§ **Goal of the exercise**: Nothing but the pictures should be left out when you copy the records exactly.

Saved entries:
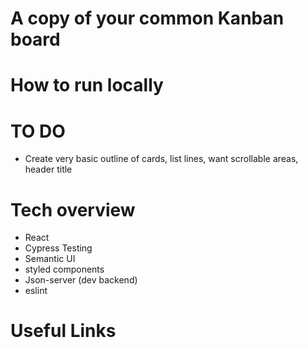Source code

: # A copy of your common Kanban board

# How to run locally

# TO DO
- Create very basic outline of cards, list lines, want scrollable areas, header title

# Tech overview
- React
- Cypress Testing
- Semantic UI
- styled components
- Json-server (dev backend)
- eslint


# Useful Links

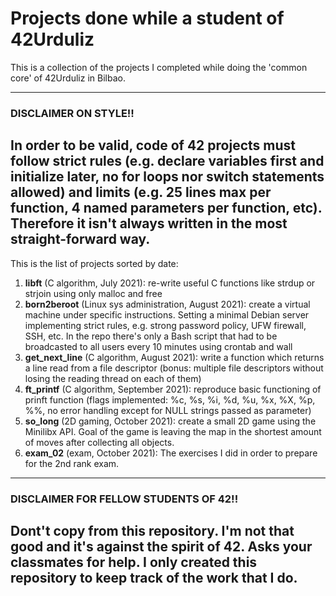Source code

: # Projects done while a student of 42Urduliz

This is a collection of the projects I completed while doing the 'common core' of 42Urduliz in Bilbao.

---
### DISCLAIMER ON STYLE!!
In order to be valid, code of 42 projects must follow strict rules (e.g. declare variables first and initialize later, no for loops nor switch statements allowed) and limits (e.g. 25 lines max per function, 4 named parameters per function, etc). Therefore it isn't always written in the most straight-forward way.
---



This is the list of projects sorted by date:
1. **libft** (C algorithm, July 2021): re-write useful C functions like strdup or strjoin using only malloc and free
2. **born2beroot** (Linux sys administration, August 2021): create a virtual machine under specific instructions. Setting a minimal Debian server implementing strict rules, e.g. strong password policy, UFW firewall, SSH, etc. In the repo there's only a Bash script that had to be broadcasted to all users every 10 minutes using crontab and wall
3. **get_next_line** (C algorithm, August 2021): write a function which returns a line read from a
file descriptor (bonus: multiple file descriptors without losing the reading thread on each of them)
4. **ft_printf** (C algorithm, September 2021): reproduce basic functioning of prinft function (flags implemented: %c, %s, %i, %d, %u, %x, %X, %p, %%, no error handling except for NULL strings passed as parameter)
5. **so_long** (2D gaming, October 2021): create a small 2D game using the Minilibx API. Goal of the game is leaving the map in the shortest amount of moves after collecting all objects.
6. **exam_02** (exam, October 2021): The exercises I did in order to prepare for the 2nd rank exam.


---
### DISCLAIMER FOR FELLOW STUDENTS OF 42!!
Dont't copy from this repository. I'm not that good and it's against the spirit of 42. Asks your classmates for help. I only created this repository to keep track of the work that I do. 
---
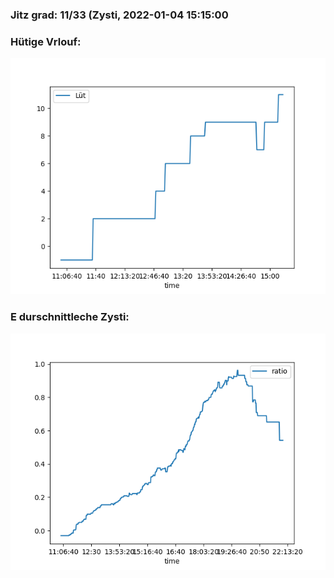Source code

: ### Jitz grad: 11/33 (Zysti, 2022-01-04 15:15:00

### Hütige Vrlouf:
![Graph](Today.png)

### E durschnittleche Zysti:
![Graph](Zysti.png)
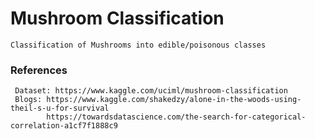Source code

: # Mushroom Classification

    Classification of Mushrooms into edible/poisonous classes
    
 ### References
     Dataset: https://www.kaggle.com/uciml/mushroom-classification
     Blogs: https://www.kaggle.com/shakedzy/alone-in-the-woods-using-theil-s-u-for-survival
            https://towardsdatascience.com/the-search-for-categorical-correlation-a1cf7f1888c9
            
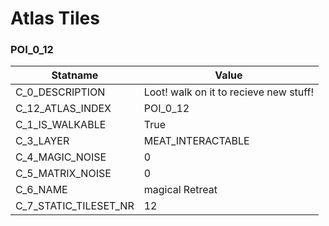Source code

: 

# Atlas Tiles





### POI_0_12
| Statname | Value | 
|  --  |  --  | 
| C_0_DESCRIPTION | Loot! walk on it to recieve new stuff! | 
| C_12_ATLAS_INDEX | POI_0_12 | 
| C_1_IS_WALKABLE | True | 
| C_3_LAYER | MEAT_INTERACTABLE | 
| C_4_MAGIC_NOISE | 0 | 
| C_5_MATRIX_NOISE | 0 | 
| C_6_NAME | magical Retreat | 
| C_7_STATIC_TILESET_NR | 12 |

§ **Task result**:
Source code

: # A copy of your common Kanban board

# How to run locally

# TO DO
- Create very basic outline of cards, list lines, want scrollable areas, header title

# Tech overview
- React
- Cypress Testing
- Semantic UI
- styled components
- Json-server (dev backend)
- eslint


# Useful Links

Source code

: # Projects done while a student of 42Urduliz

This is a collection of the projects I completed while doing the 'common core' of 42Urduliz in Bilbao.

---
### DISCLAIMER ON STYLE!!
In order to be valid, code of 42 projects must follow strict rules (e.g. declare variables first and initialize later, no for loops nor switch statements allowed) and limits (e.g. 25 lines max per function, 4 named parameters per function, etc). Therefore it isn't always written in the most straight-forward way.
---



This is the list of projects sorted by date:
1. **libft** (C algorithm, July 2021): re-write useful C functions like strdup or strjoin using only malloc and free
2. **born2beroot** (Linux sys administration, August 2021): create a virtual machine under specific instructions. Setting a minimal Debian server implementing strict rules, e.g. strong password policy, UFW firewall, SSH, etc. In the repo there's only a Bash script that had to be broadcasted to all users every 10 minutes using crontab and wall
3. **get_next_line** (C algorithm, August 2021): write a function which returns a line read from a
file descriptor (bonus: multiple file descriptors without losing the reading thread on each of them)
4. **ft_printf** (C algorithm, September 2021): reproduce basic functioning of prinft function (flags implemented: %c, %s, %i, %d, %u, %x, %X, %p, %%, no error handling except for NULL strings passed as parameter)
5. **so_long** (2D gaming, October 2021): create a small 2D game using the Minilibx API. Goal of the game is leaving the map in the shortest amount of moves after collecting all objects.
6. **exam_02** (exam, October 2021): The exercises I did in order to prepare for the 2nd rank exam.


---
### DISCLAIMER FOR FELLOW STUDENTS OF 42!!
Dont't copy from this repository. I'm not that good and it's against the spirit of 42. Asks your classmates for help. I only created this repository to keep track of the work that I do. 
---
Source code

: ### Jitz grad: 11/33 (Zysti, 2022-01-04 15:15:00

### Hütige Vrlouf:
![Graph](Today.png)

### E durschnittleche Zysti:
![Graph](Zysti.png)
Source code

: # Mushroom Classification

    Classification of Mushrooms into edible/poisonous classes
    
 ### References
     Dataset: https://www.kaggle.com/uciml/mushroom-classification
     Blogs: https://www.kaggle.com/shakedzy/alone-in-the-woods-using-theil-s-u-for-survival
            https://towardsdatascience.com/the-search-for-categorical-correlation-a1cf7f1888c9
            
Source code

: 

# Atlas Tiles





### POI_0_12
| Statname | Value | 
|  --  |  --  | 
| C_0_DESCRIPTION | Loot! walk on it to recieve new stuff! | 
| C_12_ATLAS_INDEX | POI_0_12 | 
| C_1_IS_WALKABLE | True | 
| C_3_LAYER | MEAT_INTERACTABLE | 
| C_4_MAGIC_NOISE | 0 | 
| C_5_MATRIX_NOISE | 0 | 
| C_6_NAME | magical Retreat | 
| C_7_STATIC_TILESET_NR | 12 |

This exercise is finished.